Fresnel reflection coefficients for isotropic or birefringent media
[rte,rtm] = fresnel(na,nb,theta)
3-d vectors of refractive indices of left and right media, e.g., na=[na1,na2,na3]
array of incident angles from medium a (in degrees) at which to evaluate rho's
reflection coefficients for TE and TM polarizations
fresnel(na,nb,theta) computes Fresnel reflection coefficients for isotropic or birefringent media
The function assumes that the interface is the x-y plane and that the plane of incidence is the x-z plane, with the x,y,z axes being the diagonal optical axes where x,y are ordinary axes and z, extraordinary. TE or s-polarization has E = [0,Ey,0], and ordinary indices na(2) or nb(2) on either side.
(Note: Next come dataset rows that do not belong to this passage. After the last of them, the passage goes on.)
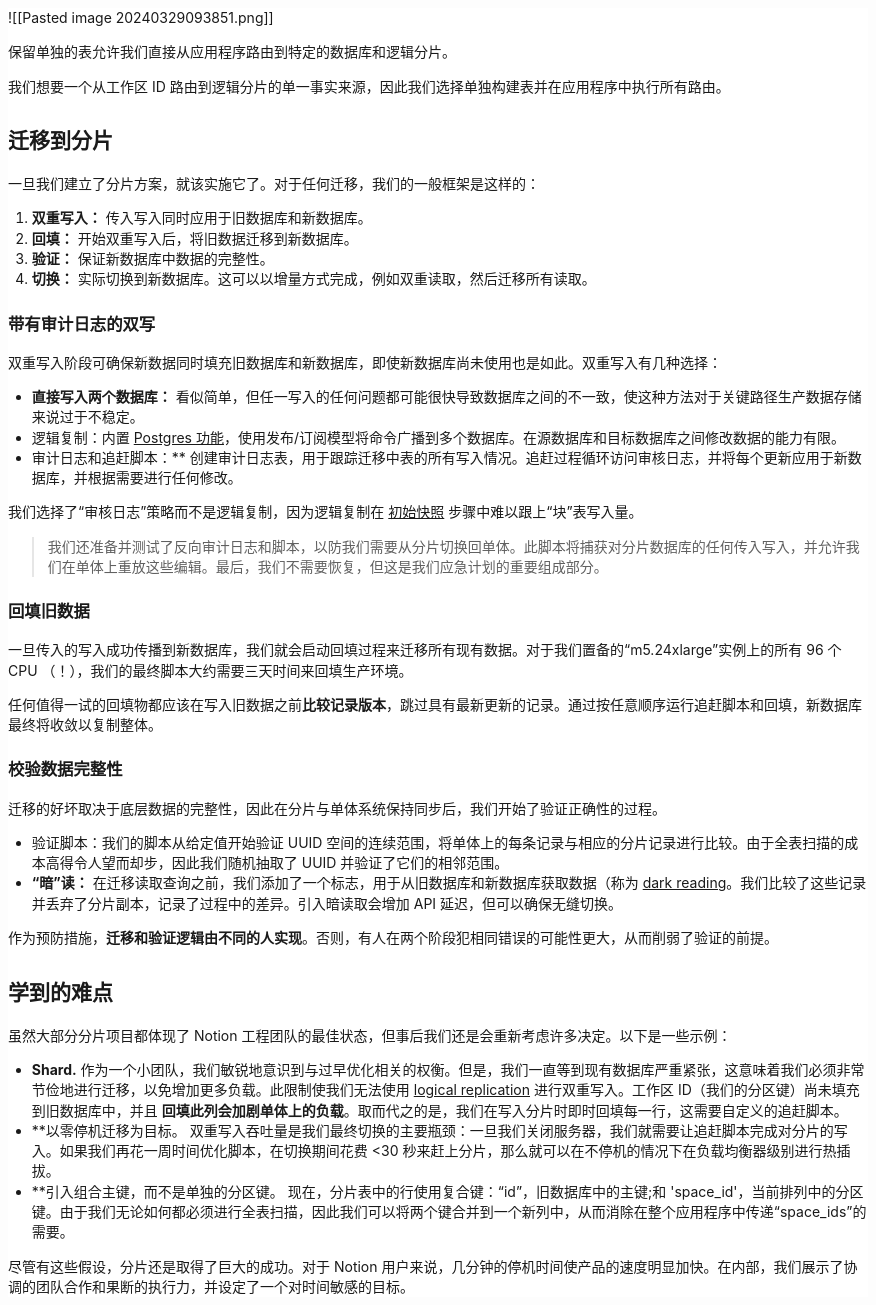 ![[Pasted image 20240329093851.png]]

保留单独的表允许我们直接从应用程序路由到特定的数据库和逻辑分片。

我们想要一个从工作区 ID 路由到逻辑分片的单一事实来源，因此我们选择单独构建表并在应用程序中执行所有路由。

## 迁移到分片

一旦我们建立了分片方案，就该实施它了。对于任何迁移，我们的一般框架是这样的：

1. **双重写入：** 传入写入同时应用于旧数据库和新数据库。
2. **回填：** 开始双重写入后，将旧数据迁移到新数据库。
3. **验证：** 保证新数据库中数据的完整性。
4. **切换：** 实际切换到新数据库。这可以以增量方式完成，例如双重读取，然后迁移所有读取。

### 带有审计日志的双写

双重写入阶段可确保新数据同时填充旧数据库和新数据库，即使新数据库尚未使用也是如此。双重写入有几种选择：

- **直接写入两个数据库：** 看似简单，但任一写入的任何问题都可能很快导致数据库之间的不一致，使这种方法对于关键路径生产数据存储来说过于不稳定。
- 逻辑复制：内置 [Postgres 功能](https://www.postgresql.org/docs/10/logical-replication.html)，使用发布/订阅模型将命令广播到多个数据库。在源数据库和目标数据库之间修改数据的能力有限。
- 审计日志和追赶脚本：** 创建审计日志表，用于跟踪迁移中表的所有写入情况。追赶过程循环访问审核日志，并将每个更新应用于新数据库，并根据需要进行任何修改。
    
我们选择了“审核日志”策略而不是逻辑复制，因为逻辑复制在 [初始快照](https://www.postgresql.org/docs/10/logical-replication-architecture.html#LOGICAL-REPLICATION-SNAPSHOT) 步骤中难以跟上“块”表写入量。

> 我们还准备并测试了反向审计日志和脚本，以防我们需要从分片切换回单体。此脚本将捕获对分片数据库的任何传入写入，并允许我们在单体上重放这些编辑。最后，我们不需要恢复，但这是我们应急计划的重要组成部分。

### 回填旧数据

一旦传入的写入成功传播到新数据库，我们就会启动回填过程来迁移所有现有数据。对于我们置备的“m5.24xlarge”实例上的所有 96 个 CPU （！），我们的最终脚本大约需要三天时间来回填生产环境。

任何值得一试的回填物都应该在写入旧数据之前**比较记录版本**，跳过具有最新更新的记录。通过按任意顺序运行追赶脚本和回填，新数据库最终将收敛以复制整体。

### 校验数据完整性

迁移的好坏取决于底层数据的完整性，因此在分片与单体系统保持同步后，我们开始了验证正确性的过程。

- 验证脚本：我们的脚本从给定值开始验证 UUID 空间的连续范围，将单体上的每条记录与相应的分片记录进行比较。由于全表扫描的成本高得令人望而却步，因此我们随机抽取了 UUID 并验证了它们的相邻范围。
- **“暗”读：** 在迁移读取查询之前，我们添加了一个标志，用于从旧数据库和新数据库获取数据（称为 [dark reading](https://slack.engineering/re-architecting-slacks-workspace-preferences-how-to-move-to-an-eav-model-to-support-scalability/)。我们比较了这些记录并丢弃了分片副本，记录了过程中的差异。引入暗读取会增加 API 延迟，但可以确保无缝切换。
    
作为预防措施，**迁移和验证逻辑由不同的人实现**。否则，有人在两个阶段犯相同错误的可能性更大，从而削弱了验证的前提。

## 学到的难点

虽然大部分分片项目都体现了 Notion 工程团队的最佳状态，但事后我们还是会重新考虑许多决定。以下是一些示例：

- **Shard.** 作为一个小团队，我们敏锐地意识到与过早优化相关的权衡。但是，我们一直等到现有数据库严重紧张，这意味着我们必须非常节俭地进行迁移，以免增加更多负载。此限制使我们无法使用 [logical replication](https://www.postgresql.org/docs/10/logical-replication.html) 进行双重写入。工作区 ID（我们的分区键）尚未填充到旧数据库中，并且 **回填此列会加剧单体上的负载**。取而代之的是，我们在写入分片时即时回填每一行，这需要自定义的追赶脚本。
- **以零停机迁移为目标。 双重写入吞吐量是我们最终切换的主要瓶颈：一旦我们关闭服务器，我们就需要让追赶脚本完成对分片的写入。如果我们再花一周时间优化脚本，在切换期间花费 <30 秒来赶上分片，那么就可以在不停机的情况下在负载均衡器级别进行热插拔。
- **引入组合主键，而不是单独的分区键。 现在，分片表中的行使用复合键：“id”，旧数据库中的主键;和 'space_id'，当前排列中的分区键。由于我们无论如何都必须进行全表扫描，因此我们可以将两个键合并到一个新列中，从而消除在整个应用程序中传递“space_ids”的需要。
    
尽管有这些假设，分片还是取得了巨大的成功。对于 Notion 用户来说，几分钟的停机时间使产品的速度明显加快。在内部，我们展示了协调的团队合作和果断的执行力，并设定了一个对时间敏感的目标。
TM or p-polarization has E = [Ex,0,Ez], and theta-dependent refractive index, e.g., 1/Na^2 = cos(th)^2/na(1)^2 + sin(th)^2/na(3)^2
na,nb can be entered as 1-d, 2-d, or 3-d (row or column) vectors according to the cases: (1) isotropic na = [na] in all cases, na,nb are na = [na;na;na] (2) uniaxial na = [nao,nae] ==> turned into 3-d column ==> na = [nao;nao;nae] (3)biaxial na = [na1,na2,na3] vectors internally na = [na1;na2;na3]
theta = 0:1:90; [rte,rtm] = fresnel(1, 1.5, theta); [rte,rtm] = fresnel(1, [1.8,1.5], theta); [rte,rtm] = fresnel([1.8,1.5], 1.5, theta); [rte,rtm] = fresnel([1.8,1.5], [1.5,1.9], theta); [rte,rtm] = fresnel([1.5,1.8,1.5], [1.5,1.9], theta);